I’ve seen my share of angry complaints about spam with forged sender addresses, but this is amazing: Aunty Spam’s Slam a Spammer Blog is reporting that Sunnyvale resident Charles Booher called up the “sender” of some spam and threatened him with torture and death.
Of course, (a) death threats are criminal, and (b) the callee was not the actual sender but a third party whose address had been forged. Booher is now facing criminal charges with up to five years of prison and a quarter-million dollars in fines.

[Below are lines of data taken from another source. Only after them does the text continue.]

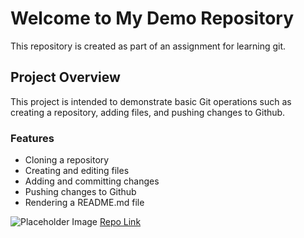 # Welcome to My Demo Repository
This repository is created as part of an assignment for learning git.

## Project Overview
This project is intended to demonstrate basic Git operations such as creating a repository,
adding files, and pushing changes to Github.

### Features
- Cloning a repository
- Creating and editing files
- Adding and committing changes
- Pushing changes to Github
- Rendering a README.md file

![Placeholder Image](https://via.placeholder/com/222)
[Repo Link](https://github.com/DilPickle8/assignment-5-repo.git)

“Aunty Spam” didn’t provide any further information, but a quick Google search turned up articles suggesting this isn’t the entire story. Mercury News reports [archive.org] that the person Booher threatened, Douglas Mackay, worked at a call center that handled calls for, among other companies, the one that did send the spam. Metroactive reports on an even closer connection: it seems that the spamming corporation was registered to Mackay’s brother. A DOJ press release is (appropriately) matter-of-fact about the allegations. This all went down last November. In my brief search I haven’t found anything about the current status of the case.
Back on the subject of forgery, the SPF website has gotten a major facelift. SPF, or Sender Policy Framework, is a scheme that lets domain name owners identify which servers they use to send mail, so that receiving servers can pre-screen incoming mail for forgeries. Aside from cutting down on phishing attacks, at least with SPF there’s a better chance you’ll be complaining to the right person!